Write out, word for word and with no pictures, each line below from the one containing "to get started." through the one containing "Utilize deep learning", both included, and no other line.

[Stored items from a collection]
::::::::

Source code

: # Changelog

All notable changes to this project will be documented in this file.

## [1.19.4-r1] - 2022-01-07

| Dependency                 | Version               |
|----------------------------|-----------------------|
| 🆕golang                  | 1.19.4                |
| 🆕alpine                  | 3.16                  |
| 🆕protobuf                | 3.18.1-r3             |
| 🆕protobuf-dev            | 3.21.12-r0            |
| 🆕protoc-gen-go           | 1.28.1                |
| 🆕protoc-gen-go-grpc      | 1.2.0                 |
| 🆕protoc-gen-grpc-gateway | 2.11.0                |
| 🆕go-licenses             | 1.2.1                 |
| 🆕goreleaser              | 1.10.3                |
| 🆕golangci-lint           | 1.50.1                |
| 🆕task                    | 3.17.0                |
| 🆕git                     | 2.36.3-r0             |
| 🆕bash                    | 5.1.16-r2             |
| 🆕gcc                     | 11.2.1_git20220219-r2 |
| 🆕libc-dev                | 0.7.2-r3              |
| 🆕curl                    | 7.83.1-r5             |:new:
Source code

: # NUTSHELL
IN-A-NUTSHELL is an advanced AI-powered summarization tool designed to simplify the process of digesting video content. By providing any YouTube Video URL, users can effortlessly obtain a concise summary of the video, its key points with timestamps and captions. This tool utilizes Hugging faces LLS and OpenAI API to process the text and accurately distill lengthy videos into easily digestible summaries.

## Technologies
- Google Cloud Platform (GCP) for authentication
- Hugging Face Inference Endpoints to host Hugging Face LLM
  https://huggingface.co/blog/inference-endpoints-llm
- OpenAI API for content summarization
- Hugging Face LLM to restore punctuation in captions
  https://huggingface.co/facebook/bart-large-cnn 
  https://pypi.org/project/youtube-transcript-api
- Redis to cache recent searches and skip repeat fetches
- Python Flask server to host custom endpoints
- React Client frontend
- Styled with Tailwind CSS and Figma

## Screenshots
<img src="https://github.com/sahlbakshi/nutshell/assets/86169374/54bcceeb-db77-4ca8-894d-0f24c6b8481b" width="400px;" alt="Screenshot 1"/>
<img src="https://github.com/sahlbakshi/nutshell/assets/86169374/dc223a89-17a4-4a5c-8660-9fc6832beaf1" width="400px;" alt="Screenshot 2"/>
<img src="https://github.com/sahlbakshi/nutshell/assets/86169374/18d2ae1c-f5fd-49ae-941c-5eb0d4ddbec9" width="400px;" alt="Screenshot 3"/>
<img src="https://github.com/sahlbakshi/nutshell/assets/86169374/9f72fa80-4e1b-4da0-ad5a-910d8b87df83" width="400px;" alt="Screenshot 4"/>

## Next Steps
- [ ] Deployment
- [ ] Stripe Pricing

::::::::

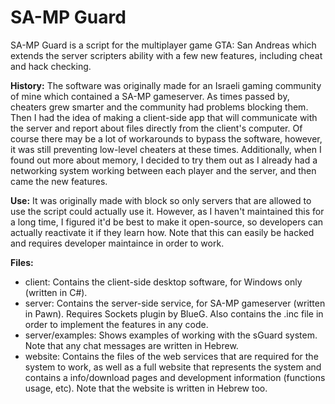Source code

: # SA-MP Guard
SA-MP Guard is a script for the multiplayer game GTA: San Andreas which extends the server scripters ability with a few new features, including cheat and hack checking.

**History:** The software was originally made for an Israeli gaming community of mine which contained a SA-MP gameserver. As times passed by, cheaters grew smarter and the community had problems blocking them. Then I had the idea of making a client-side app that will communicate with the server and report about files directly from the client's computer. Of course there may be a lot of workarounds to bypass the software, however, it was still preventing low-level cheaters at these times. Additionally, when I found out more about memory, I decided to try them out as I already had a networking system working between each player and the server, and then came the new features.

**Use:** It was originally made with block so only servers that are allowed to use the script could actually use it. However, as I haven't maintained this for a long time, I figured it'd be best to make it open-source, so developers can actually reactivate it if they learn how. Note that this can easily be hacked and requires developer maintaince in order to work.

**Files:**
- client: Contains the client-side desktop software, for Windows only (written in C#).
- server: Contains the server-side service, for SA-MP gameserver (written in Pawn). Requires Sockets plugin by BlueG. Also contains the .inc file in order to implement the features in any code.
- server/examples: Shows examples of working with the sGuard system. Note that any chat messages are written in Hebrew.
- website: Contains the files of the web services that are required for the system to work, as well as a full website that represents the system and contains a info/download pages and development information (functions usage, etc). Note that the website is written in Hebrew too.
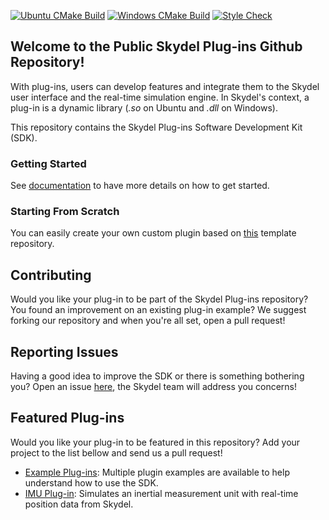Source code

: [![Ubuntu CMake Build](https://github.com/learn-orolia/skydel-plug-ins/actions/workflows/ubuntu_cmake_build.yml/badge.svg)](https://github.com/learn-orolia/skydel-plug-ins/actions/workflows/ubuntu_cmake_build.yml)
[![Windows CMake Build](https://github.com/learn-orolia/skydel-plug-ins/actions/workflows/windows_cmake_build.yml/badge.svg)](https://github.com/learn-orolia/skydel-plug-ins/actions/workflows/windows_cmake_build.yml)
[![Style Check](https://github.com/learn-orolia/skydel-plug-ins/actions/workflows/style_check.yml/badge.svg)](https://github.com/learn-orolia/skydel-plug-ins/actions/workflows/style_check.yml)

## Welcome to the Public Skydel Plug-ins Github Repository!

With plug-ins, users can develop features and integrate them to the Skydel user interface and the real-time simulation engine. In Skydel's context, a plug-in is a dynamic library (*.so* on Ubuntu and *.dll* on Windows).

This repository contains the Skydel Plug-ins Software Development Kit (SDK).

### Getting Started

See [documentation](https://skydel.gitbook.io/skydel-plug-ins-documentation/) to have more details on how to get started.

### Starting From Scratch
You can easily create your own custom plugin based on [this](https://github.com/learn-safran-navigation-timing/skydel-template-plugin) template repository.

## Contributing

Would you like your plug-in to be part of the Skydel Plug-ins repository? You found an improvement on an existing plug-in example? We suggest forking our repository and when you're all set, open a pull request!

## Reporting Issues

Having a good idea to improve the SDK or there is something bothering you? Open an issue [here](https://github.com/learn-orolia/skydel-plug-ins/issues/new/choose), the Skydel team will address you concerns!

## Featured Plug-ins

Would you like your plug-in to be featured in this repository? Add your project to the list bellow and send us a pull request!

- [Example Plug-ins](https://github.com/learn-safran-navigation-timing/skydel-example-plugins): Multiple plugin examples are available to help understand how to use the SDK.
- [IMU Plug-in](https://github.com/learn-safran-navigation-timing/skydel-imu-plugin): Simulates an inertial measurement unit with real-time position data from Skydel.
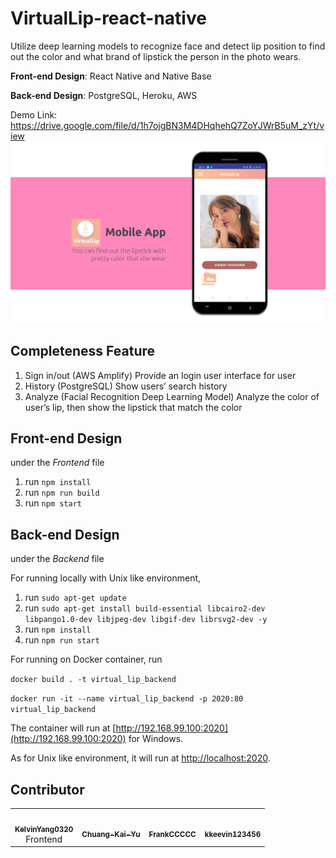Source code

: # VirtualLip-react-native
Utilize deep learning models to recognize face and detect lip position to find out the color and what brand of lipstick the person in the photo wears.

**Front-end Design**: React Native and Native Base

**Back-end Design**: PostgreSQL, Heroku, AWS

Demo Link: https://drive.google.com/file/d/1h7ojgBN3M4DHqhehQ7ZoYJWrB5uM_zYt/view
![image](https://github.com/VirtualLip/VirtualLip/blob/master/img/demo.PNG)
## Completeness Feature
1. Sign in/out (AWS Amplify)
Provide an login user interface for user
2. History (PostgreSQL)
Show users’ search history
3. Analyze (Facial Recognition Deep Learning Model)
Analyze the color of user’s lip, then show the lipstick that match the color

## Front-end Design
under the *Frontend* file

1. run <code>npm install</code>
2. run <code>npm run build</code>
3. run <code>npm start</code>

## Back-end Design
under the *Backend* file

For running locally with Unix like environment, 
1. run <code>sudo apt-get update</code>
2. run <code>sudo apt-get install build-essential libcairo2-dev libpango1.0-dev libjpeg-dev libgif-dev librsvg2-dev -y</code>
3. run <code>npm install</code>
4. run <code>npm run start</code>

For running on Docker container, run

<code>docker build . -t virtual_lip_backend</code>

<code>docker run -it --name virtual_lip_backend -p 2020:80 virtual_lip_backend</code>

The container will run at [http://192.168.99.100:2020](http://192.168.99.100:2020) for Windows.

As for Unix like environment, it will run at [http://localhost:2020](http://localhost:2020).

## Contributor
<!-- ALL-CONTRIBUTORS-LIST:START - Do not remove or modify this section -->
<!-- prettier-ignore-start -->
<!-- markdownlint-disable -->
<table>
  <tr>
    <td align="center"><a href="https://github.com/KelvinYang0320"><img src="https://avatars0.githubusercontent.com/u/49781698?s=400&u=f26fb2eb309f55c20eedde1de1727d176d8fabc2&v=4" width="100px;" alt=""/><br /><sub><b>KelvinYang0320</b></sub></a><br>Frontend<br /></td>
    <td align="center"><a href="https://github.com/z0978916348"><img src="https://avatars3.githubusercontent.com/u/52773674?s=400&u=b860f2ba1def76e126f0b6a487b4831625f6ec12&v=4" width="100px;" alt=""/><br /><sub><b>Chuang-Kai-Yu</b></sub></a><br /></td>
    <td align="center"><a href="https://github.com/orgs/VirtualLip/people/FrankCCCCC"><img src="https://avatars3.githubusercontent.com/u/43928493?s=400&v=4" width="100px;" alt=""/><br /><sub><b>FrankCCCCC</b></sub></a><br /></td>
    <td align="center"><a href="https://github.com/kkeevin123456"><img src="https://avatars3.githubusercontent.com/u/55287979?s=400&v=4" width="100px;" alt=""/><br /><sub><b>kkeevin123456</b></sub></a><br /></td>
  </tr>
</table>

::::::::

ANSWER TO THIS EXERCISE:
See [documentation](https://skydel.gitbook.io/skydel-plug-ins-documentation/) to have more details on how to get started.

### Starting From Scratch
You can easily create your own custom plugin based on [this](https://github.com/learn-safran-navigation-timing/skydel-template-plugin) template repository.

## Contributing

Would you like your plug-in to be part of the Skydel Plug-ins repository? You found an improvement on an existing plug-in example? We suggest forking our repository and when you're all set, open a pull request!

## Reporting Issues

Having a good idea to improve the SDK or there is something bothering you? Open an issue [here](https://github.com/learn-orolia/skydel-plug-ins/issues/new/choose), the Skydel team will address you concerns!

## Featured Plug-ins

Would you like your plug-in to be featured in this repository? Add your project to the list bellow and send us a pull request!

- [Example Plug-ins](https://github.com/learn-safran-navigation-timing/skydel-example-plugins): Multiple plugin examples are available to help understand how to use the SDK.
- [IMU Plug-in](https://github.com/learn-safran-navigation-timing/skydel-imu-plugin): Simulates an inertial measurement unit with real-time position data from Skydel.
Source code

: # VirtualLip-react-native
Utilize deep learning models to recognize face and detect lip position to find out the color and what brand of lipstick the person in the photo wears.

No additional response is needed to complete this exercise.